It doesn’t seem that long ago, but it was, (October of 2018) that I wrote an article called “What’s Going on at Wally World”, based on the Section 301 tariffs being imposed on Chinese imports, and how it was affecting Walmart, who imports about 80% of their products from China. If you are inclined to review it, here is the link: Tariffs and Walmart…. What’s Going on in Wally World? – Braumiller Law Group
Fast forward two years, and add in a global pandemic, and it begs the question of just how the largest retailer in the United States is doing.
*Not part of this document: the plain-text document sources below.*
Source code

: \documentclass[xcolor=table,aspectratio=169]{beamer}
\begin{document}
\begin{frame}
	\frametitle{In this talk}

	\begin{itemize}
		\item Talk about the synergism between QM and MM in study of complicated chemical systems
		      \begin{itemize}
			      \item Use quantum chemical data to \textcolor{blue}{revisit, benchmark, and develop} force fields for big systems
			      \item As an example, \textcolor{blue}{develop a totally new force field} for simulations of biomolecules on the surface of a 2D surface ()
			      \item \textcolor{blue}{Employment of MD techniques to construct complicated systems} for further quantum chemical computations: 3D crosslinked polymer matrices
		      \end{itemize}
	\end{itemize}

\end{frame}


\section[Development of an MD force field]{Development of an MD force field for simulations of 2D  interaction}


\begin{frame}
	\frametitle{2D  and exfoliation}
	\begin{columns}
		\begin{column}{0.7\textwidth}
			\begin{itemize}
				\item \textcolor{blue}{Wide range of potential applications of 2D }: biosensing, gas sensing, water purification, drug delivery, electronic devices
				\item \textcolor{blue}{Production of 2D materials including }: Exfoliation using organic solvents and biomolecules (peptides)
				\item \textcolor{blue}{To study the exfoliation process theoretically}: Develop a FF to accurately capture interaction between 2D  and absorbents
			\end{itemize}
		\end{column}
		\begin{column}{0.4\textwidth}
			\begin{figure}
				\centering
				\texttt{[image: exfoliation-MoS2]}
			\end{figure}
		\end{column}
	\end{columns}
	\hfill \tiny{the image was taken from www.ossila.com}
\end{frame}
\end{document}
The answer, very well thank you. In this still largely uncontained global pandemic light speed adaptation has been brought to the absolute forefront, if not simply for the fact of the business surviving, but thriving, and in Walmart’s case, they are the latter of the two scenarios. Pre-pandemic they had already been acting upon building their online presence and competing with Amazon on U.S. delivery times, but they seemed to be playing “catch-up” in many respects. That is no longer the case. Given the significant resources of both companies, it’s interesting to see the ongoing competition for global ecommerce market share. I could insert Alibaba here as well, but for this article, let’s focus on Walmart (Wally World, as I fondly reference it)
I used to think of Walmart as the old school brick and mortar store, but take a look now, and Walmart stores online sales are up 75% during the pandemic, with the industry average trending at a mere 27%. I thought they would be struggling given what the pandemic exposed in the various global supply chains (they use over 100,000 different global suppliers) and in Walmart’s case, the utter dependance on China for the majority of product. As previously mentioned, 80% of the 75 million products imported by Walmart are from China, so one would think that they would have suffered at least a little with the rest of U.S. importers with the same sourcing. Speaking of diminished supply chains, I think toilet paper was the major national scale product shortage, and for the life of me, I still can’t figure out why in a pandemic that is as good as gold. To Walmart’s credit, it’s something that isn’t sourced in China. While other retailer’s shelves went bare, Walmart flexed their Great Value, Made in the USA partnership muscle on this one, and the store shelves were restocked within a week. I know this, because they delivered mine, when nobody else could, including Amazon, and with the number of orders I have placed on Amazon in the past year, Jeff Bezos should have delivered my Charmin personally, next day, in a customized Amazon Lamborghini, because he is now on a fast track to becoming the world’s first trillionaire, and I am definitely contributing to further speed up that process.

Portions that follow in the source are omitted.